**Task details:** Every line in the listing below from the one with "- Backend server" through the one with "The dogs now" is to be reproduced exactly, both ends included; leave out the rest.

**Records for the exercise:**
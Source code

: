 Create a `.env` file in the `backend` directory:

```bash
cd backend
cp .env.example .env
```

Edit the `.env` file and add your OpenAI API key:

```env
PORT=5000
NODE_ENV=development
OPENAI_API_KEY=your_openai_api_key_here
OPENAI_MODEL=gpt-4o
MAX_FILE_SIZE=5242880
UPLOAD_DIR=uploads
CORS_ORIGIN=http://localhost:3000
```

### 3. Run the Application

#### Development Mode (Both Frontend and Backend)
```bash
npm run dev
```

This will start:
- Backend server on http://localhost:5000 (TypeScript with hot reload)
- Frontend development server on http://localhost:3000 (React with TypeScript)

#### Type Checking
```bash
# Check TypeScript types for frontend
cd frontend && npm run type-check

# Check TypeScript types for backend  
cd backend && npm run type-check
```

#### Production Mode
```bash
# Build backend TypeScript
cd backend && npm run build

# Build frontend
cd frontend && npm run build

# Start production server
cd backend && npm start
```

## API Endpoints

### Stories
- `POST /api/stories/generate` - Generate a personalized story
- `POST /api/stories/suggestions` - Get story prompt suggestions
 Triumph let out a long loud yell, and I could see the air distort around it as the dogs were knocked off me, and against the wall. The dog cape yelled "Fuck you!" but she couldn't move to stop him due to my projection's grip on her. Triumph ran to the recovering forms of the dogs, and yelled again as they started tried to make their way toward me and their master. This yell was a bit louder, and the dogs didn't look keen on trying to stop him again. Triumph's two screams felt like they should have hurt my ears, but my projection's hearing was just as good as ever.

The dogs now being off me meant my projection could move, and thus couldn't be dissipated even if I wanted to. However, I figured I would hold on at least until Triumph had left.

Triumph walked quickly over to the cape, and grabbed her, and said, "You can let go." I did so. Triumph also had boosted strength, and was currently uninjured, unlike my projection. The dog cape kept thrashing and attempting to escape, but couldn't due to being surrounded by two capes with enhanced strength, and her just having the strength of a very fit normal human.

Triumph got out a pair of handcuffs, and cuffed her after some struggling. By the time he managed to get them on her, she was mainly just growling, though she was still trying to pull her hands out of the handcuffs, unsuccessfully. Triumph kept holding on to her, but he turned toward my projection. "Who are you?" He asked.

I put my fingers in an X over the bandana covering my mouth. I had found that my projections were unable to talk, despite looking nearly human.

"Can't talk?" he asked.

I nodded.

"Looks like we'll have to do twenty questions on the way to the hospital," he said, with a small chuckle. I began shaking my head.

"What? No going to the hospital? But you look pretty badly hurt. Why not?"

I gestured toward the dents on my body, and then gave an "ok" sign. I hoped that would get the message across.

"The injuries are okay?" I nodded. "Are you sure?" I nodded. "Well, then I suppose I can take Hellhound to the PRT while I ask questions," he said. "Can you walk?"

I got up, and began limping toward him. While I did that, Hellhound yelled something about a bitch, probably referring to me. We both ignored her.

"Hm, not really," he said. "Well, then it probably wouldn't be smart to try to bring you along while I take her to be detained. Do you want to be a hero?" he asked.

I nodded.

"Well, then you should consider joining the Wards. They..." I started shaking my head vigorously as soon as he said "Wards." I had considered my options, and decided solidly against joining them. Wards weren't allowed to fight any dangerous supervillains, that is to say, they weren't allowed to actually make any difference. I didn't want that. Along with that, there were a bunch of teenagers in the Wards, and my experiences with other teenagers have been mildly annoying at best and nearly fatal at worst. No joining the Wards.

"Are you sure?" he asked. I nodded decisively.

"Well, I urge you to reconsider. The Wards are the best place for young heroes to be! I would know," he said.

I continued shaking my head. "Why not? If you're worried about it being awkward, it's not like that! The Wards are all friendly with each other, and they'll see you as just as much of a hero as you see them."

**Response to this exercise:**
- Backend server on http://localhost:5000 (TypeScript with hot reload)
- Frontend development server on http://localhost:3000 (React with TypeScript)

#### Type Checking
```bash
# Check TypeScript types for frontend
cd frontend && npm run type-check

# Check TypeScript types for backend  
cd backend && npm run type-check
```

#### Production Mode
```bash
# Build backend TypeScript
cd backend && npm run build

# Build frontend
cd frontend && npm run build

# Start production server
cd backend && npm start
```

## API Endpoints

### Stories
- `POST /api/stories/generate` - Generate a personalized story
- `POST /api/stories/suggestions` - Get story prompt suggestions
 Triumph let out a long loud yell, and I could see the air distort around it as the dogs were knocked off me, and against the wall. The dog cape yelled "Fuck you!" but she couldn't move to stop him due to my projection's grip on her. Triumph ran to the recovering forms of the dogs, and yelled again as they started tried to make their way toward me and their master. This yell was a bit louder, and the dogs didn't look keen on trying to stop him again. Triumph's two screams felt like they should have hurt my ears, but my projection's hearing was just as good as ever.

The dogs now being off me meant my projection could move, and thus couldn't be dissipated even if I wanted to. However, I figured I would hold on at least until Triumph had left.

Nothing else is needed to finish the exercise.